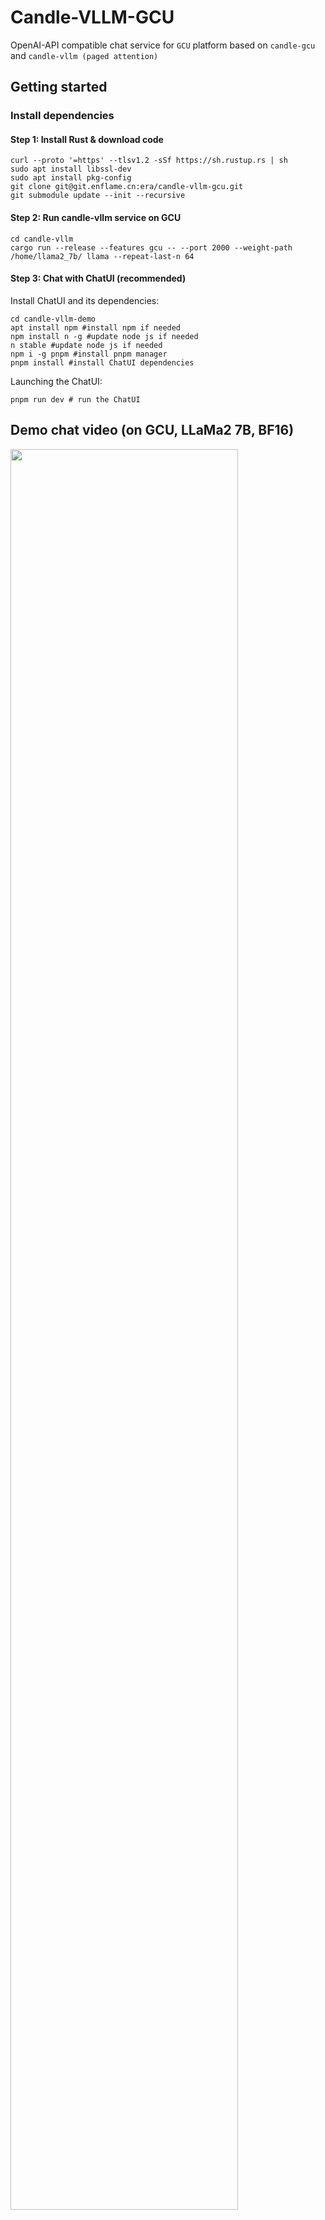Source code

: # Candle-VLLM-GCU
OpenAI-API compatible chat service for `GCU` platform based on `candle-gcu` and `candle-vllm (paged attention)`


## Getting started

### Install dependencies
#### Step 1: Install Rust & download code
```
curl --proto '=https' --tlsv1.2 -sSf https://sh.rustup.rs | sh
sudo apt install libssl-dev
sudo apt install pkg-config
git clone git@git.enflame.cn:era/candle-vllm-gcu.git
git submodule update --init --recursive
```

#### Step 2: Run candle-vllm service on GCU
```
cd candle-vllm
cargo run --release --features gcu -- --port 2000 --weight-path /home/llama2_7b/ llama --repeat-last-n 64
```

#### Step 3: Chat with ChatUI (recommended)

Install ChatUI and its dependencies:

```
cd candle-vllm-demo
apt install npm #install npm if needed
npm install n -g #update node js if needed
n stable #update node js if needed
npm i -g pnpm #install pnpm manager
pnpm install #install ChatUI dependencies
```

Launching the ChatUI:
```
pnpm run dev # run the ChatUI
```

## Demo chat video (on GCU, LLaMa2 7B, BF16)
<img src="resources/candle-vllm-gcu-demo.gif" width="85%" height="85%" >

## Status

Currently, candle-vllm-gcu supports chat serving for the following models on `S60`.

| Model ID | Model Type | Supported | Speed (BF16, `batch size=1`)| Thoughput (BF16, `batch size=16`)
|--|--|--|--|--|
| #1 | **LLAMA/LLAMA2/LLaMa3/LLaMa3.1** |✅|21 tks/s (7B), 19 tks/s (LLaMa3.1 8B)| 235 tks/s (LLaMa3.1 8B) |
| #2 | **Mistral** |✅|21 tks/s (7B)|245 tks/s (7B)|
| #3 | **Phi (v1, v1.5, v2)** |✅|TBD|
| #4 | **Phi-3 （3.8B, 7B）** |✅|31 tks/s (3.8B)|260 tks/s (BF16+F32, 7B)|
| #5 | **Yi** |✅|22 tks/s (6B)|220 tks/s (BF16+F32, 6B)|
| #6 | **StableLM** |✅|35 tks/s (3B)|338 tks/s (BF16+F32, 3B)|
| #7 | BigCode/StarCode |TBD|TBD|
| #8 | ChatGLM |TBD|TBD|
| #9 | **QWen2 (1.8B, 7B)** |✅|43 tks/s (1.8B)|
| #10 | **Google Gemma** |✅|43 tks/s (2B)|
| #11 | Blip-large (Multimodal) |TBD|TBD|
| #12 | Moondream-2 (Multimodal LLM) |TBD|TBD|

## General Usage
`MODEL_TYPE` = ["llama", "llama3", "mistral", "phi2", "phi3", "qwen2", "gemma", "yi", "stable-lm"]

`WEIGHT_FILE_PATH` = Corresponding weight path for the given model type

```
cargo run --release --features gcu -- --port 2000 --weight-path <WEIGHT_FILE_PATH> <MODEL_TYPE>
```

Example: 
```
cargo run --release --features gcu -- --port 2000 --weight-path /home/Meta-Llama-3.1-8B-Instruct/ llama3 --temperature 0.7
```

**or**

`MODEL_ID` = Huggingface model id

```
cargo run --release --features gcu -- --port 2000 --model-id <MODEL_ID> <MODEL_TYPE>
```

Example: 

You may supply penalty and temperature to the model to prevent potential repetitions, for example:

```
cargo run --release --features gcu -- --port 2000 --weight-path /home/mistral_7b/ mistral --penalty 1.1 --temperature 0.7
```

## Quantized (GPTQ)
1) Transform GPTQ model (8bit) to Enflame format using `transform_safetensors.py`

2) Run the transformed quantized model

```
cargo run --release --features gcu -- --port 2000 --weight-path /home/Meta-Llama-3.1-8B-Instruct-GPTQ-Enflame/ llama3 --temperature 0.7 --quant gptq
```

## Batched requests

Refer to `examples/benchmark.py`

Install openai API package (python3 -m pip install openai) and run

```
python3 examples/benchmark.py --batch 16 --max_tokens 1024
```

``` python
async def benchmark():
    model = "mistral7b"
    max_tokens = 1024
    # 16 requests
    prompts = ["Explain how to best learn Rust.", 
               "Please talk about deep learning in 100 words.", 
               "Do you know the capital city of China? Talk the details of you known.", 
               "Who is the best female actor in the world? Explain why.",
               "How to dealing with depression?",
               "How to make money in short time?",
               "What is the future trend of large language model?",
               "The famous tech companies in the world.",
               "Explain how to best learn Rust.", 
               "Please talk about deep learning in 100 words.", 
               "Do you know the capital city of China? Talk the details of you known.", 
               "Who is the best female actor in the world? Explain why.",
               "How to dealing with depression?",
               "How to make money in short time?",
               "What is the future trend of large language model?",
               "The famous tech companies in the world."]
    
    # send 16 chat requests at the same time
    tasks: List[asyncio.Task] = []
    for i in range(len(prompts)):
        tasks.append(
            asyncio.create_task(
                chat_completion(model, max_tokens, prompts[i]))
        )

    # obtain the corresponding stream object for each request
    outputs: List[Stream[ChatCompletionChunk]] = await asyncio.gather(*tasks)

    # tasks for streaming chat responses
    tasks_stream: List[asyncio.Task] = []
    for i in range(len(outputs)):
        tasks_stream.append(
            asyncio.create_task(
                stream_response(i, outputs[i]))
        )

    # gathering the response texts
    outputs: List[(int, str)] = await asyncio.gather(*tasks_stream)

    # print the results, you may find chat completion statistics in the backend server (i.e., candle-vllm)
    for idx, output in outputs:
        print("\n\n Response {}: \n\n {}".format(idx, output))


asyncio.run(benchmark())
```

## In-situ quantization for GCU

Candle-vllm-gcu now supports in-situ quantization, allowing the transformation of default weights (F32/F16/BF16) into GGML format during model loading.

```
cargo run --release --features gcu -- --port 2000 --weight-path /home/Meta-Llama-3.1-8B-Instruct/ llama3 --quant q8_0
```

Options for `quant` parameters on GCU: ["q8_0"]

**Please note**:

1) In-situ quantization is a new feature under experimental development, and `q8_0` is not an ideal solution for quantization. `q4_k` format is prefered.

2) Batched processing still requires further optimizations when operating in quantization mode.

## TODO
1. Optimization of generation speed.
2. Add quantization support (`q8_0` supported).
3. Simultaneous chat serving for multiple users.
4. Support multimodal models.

...

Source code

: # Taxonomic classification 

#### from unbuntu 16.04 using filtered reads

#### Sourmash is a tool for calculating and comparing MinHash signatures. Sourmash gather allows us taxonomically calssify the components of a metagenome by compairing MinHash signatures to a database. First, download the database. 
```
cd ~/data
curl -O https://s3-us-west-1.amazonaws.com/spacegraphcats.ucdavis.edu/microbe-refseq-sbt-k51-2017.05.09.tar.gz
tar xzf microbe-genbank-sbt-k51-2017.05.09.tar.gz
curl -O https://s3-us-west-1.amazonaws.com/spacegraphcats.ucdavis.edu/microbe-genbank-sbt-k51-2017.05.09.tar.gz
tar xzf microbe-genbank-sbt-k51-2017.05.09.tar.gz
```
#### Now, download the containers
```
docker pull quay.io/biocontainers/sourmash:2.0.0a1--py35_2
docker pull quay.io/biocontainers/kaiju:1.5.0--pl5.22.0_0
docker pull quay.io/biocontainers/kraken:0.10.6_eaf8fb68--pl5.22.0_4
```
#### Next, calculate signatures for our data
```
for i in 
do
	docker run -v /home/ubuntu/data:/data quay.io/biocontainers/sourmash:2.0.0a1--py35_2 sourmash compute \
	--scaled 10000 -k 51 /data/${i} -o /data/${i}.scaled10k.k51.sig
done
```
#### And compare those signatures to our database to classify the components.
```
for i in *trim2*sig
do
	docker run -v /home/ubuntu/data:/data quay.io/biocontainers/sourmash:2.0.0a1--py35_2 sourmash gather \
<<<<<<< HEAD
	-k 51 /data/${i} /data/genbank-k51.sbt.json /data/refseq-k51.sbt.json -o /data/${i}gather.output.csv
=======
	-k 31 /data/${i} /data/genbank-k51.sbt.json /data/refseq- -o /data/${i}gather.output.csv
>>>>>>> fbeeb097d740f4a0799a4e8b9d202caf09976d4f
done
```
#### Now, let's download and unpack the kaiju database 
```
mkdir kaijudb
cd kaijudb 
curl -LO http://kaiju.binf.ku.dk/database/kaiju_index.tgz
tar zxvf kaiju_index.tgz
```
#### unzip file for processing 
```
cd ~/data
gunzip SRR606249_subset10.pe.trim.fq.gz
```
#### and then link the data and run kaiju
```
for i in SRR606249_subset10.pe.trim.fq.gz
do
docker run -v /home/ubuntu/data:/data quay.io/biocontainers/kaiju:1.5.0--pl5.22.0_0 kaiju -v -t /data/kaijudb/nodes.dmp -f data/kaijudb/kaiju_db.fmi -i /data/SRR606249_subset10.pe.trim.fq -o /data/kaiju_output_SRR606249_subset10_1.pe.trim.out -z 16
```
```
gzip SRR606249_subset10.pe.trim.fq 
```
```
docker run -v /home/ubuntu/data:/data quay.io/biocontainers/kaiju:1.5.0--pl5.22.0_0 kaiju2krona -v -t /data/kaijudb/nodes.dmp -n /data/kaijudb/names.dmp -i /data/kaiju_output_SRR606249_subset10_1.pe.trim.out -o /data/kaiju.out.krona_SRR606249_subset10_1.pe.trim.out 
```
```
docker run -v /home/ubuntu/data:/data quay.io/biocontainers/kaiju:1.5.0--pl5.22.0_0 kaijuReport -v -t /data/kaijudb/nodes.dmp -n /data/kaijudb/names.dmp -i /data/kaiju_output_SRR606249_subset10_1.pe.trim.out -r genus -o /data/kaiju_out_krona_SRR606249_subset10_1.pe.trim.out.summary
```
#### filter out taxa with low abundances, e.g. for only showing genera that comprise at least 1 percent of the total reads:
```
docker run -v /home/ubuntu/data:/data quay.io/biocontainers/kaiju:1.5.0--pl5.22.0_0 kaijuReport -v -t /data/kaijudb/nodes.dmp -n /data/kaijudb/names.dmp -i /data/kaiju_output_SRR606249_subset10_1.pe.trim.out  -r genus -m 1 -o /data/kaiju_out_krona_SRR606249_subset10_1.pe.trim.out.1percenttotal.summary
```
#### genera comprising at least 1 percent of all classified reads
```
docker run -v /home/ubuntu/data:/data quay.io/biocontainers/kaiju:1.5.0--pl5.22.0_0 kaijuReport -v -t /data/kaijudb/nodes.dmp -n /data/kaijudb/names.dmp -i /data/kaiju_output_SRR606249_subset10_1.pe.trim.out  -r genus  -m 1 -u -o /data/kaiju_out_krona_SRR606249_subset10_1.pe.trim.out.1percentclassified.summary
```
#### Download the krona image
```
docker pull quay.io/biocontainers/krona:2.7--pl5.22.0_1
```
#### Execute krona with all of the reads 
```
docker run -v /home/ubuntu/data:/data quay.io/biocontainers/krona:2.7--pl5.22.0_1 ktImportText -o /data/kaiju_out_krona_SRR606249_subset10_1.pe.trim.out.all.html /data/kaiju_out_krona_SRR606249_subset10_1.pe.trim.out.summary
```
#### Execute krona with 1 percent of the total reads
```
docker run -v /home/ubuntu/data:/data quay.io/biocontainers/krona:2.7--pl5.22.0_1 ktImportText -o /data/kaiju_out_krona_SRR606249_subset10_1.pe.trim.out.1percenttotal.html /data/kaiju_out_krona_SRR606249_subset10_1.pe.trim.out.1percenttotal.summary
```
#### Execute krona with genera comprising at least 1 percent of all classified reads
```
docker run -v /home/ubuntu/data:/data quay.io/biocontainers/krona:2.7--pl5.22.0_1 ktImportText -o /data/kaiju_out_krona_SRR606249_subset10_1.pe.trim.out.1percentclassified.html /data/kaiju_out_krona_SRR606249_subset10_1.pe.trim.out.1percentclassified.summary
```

...

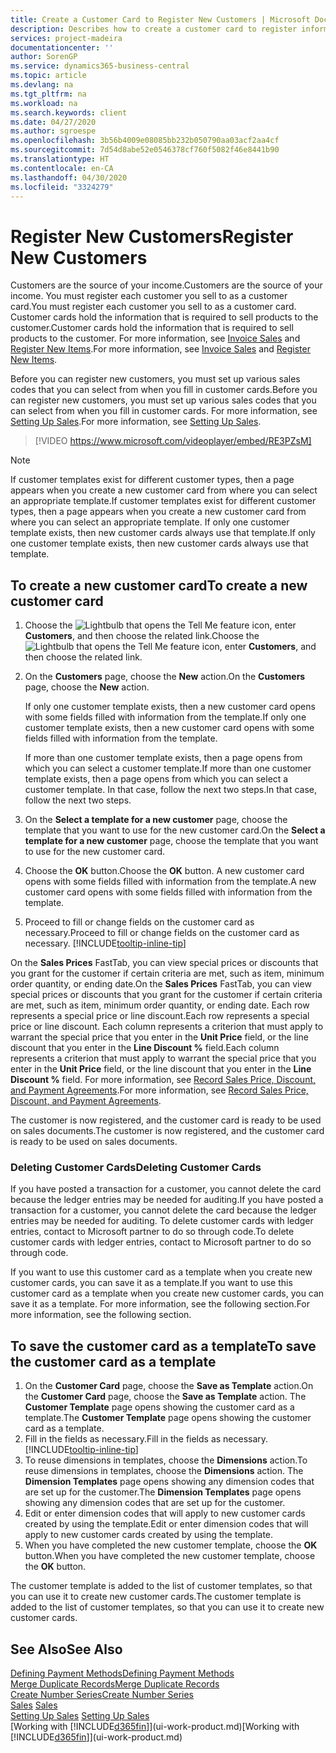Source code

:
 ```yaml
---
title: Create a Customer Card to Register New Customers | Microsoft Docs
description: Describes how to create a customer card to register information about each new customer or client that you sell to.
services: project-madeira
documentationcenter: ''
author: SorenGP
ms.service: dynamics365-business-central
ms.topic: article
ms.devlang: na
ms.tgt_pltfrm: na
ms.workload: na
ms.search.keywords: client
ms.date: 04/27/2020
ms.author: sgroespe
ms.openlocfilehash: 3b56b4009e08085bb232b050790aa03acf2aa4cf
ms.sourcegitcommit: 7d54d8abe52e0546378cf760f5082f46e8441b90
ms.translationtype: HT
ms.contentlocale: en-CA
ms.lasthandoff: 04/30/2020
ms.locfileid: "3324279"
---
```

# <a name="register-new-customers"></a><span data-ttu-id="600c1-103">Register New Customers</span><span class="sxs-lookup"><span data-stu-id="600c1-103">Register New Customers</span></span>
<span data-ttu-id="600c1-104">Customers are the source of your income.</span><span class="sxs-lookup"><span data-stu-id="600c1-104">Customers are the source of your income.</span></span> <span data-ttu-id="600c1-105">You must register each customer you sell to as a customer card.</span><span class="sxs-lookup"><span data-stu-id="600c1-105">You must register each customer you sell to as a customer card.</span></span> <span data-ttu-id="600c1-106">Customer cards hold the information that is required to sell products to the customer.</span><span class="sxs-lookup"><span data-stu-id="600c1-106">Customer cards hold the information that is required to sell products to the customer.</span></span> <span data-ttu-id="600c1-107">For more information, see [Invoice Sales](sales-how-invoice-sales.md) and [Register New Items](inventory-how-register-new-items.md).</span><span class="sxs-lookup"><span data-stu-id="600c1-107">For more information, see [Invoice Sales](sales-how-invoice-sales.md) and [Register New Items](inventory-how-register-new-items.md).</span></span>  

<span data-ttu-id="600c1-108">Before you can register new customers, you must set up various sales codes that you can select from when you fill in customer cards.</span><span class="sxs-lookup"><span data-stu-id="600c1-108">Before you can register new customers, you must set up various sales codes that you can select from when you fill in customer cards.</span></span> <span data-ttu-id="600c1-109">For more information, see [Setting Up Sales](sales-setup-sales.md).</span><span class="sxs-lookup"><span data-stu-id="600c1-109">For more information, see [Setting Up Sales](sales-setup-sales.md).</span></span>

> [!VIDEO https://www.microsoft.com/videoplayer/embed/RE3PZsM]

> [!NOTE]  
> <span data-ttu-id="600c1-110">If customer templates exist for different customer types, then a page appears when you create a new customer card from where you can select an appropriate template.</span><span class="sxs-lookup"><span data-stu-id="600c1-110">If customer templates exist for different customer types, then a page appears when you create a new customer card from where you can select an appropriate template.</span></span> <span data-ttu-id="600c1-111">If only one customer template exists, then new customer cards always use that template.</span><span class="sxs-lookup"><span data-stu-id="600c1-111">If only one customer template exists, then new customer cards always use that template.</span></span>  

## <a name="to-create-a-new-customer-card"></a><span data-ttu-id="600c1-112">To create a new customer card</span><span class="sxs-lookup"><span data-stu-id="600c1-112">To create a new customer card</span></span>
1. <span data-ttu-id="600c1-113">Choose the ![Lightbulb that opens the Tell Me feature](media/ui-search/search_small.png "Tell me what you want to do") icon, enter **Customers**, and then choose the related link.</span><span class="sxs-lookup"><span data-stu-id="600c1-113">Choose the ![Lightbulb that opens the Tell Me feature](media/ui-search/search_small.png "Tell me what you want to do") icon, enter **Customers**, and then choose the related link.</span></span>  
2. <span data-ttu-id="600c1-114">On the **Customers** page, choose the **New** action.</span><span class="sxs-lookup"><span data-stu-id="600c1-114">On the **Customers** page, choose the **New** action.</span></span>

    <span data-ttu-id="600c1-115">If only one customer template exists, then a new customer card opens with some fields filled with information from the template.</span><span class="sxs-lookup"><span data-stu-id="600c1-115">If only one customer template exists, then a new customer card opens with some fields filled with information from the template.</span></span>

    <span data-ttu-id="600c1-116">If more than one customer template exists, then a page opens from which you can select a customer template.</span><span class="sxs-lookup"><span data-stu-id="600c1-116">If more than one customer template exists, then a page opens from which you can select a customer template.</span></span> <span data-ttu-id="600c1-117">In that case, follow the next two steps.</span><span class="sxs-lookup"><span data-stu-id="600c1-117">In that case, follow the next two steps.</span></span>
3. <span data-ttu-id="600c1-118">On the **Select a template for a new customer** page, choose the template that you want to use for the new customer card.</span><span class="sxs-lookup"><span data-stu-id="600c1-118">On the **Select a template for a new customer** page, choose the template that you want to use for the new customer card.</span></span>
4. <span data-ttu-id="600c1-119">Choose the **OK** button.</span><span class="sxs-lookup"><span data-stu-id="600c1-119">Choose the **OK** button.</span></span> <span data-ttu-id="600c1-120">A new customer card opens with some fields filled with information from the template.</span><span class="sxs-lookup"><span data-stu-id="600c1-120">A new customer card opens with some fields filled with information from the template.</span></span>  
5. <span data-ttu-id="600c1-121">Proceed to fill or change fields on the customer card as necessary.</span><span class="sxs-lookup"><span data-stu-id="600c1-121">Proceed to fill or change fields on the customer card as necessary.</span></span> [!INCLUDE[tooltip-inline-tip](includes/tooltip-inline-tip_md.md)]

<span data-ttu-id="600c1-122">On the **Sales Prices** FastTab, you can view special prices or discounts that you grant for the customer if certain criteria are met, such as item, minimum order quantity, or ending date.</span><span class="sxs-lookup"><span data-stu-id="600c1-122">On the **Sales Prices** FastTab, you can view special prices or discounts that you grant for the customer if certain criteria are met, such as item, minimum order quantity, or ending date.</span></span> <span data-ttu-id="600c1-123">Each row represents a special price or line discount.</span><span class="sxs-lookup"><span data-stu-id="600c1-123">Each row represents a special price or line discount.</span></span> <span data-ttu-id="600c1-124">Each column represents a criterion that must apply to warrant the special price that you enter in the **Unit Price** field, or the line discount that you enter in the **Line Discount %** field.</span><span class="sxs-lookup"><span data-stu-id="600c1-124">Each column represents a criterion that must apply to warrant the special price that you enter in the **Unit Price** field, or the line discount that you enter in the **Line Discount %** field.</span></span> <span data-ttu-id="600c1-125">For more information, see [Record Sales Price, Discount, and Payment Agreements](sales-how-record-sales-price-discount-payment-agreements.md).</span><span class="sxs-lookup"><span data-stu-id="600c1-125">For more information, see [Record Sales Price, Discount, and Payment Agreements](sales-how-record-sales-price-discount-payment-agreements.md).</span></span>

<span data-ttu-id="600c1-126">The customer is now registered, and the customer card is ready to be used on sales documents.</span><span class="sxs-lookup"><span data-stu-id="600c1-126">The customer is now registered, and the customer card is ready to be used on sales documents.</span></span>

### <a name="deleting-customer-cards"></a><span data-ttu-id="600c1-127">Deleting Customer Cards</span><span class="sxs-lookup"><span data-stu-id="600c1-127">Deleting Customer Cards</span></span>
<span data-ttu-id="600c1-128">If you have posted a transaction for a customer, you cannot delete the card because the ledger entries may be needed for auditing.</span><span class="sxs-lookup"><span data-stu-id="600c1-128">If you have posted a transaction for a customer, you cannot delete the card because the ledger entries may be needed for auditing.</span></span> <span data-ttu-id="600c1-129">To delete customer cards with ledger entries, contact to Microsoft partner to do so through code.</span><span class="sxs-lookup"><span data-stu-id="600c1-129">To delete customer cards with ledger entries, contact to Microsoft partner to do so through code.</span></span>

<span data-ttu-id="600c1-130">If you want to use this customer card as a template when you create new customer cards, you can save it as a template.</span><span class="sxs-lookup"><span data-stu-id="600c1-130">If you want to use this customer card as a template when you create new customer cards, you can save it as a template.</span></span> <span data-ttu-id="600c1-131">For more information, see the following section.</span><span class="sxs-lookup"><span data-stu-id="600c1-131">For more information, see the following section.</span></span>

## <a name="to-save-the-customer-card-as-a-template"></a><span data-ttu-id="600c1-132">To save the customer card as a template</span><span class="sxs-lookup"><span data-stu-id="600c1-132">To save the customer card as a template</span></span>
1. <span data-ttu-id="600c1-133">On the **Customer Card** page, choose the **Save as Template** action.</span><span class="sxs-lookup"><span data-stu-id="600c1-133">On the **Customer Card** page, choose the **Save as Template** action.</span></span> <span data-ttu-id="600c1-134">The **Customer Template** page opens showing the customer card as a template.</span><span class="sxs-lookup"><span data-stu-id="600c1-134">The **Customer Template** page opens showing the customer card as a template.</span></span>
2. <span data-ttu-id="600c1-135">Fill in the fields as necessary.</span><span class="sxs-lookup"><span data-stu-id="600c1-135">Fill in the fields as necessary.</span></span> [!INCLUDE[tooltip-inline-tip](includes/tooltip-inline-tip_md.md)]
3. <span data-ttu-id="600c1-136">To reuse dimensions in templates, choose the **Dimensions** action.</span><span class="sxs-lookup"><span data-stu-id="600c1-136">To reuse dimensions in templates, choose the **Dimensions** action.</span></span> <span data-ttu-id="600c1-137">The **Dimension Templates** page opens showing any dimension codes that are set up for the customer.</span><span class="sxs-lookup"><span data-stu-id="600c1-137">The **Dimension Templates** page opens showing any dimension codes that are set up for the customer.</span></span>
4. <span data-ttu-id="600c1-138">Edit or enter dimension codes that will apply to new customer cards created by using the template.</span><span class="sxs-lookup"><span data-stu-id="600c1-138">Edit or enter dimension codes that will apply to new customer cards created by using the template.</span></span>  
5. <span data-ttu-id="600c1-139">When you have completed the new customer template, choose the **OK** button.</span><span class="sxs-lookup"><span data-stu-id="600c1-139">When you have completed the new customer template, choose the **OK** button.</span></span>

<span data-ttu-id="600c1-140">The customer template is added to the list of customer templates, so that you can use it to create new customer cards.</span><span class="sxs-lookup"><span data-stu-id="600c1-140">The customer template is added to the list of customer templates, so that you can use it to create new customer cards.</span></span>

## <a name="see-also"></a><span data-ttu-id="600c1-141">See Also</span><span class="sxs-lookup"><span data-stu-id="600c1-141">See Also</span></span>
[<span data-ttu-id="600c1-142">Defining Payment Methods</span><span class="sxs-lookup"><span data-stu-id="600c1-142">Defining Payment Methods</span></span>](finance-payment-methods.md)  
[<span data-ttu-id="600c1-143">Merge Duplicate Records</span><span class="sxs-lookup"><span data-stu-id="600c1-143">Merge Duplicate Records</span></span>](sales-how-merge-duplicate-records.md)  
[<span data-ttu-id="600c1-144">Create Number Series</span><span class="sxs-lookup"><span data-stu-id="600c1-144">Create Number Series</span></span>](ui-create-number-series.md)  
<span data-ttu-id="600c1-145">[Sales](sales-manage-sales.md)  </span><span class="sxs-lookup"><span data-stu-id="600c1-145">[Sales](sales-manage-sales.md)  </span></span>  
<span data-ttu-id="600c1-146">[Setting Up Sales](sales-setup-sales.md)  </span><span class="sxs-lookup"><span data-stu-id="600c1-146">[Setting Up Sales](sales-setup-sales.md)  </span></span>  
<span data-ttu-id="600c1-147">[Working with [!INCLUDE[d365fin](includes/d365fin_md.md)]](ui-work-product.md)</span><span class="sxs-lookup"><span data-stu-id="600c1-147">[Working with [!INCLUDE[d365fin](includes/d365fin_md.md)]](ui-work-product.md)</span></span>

> Your instructions: Filter the records above and return every line that holds the word "ChatUI".

> Written response:
#### Step 3: Chat with ChatUI (recommended)
Install ChatUI and its dependencies:
pnpm install #install ChatUI dependencies
Launching the ChatUI:
pnpm run dev # run the ChatUI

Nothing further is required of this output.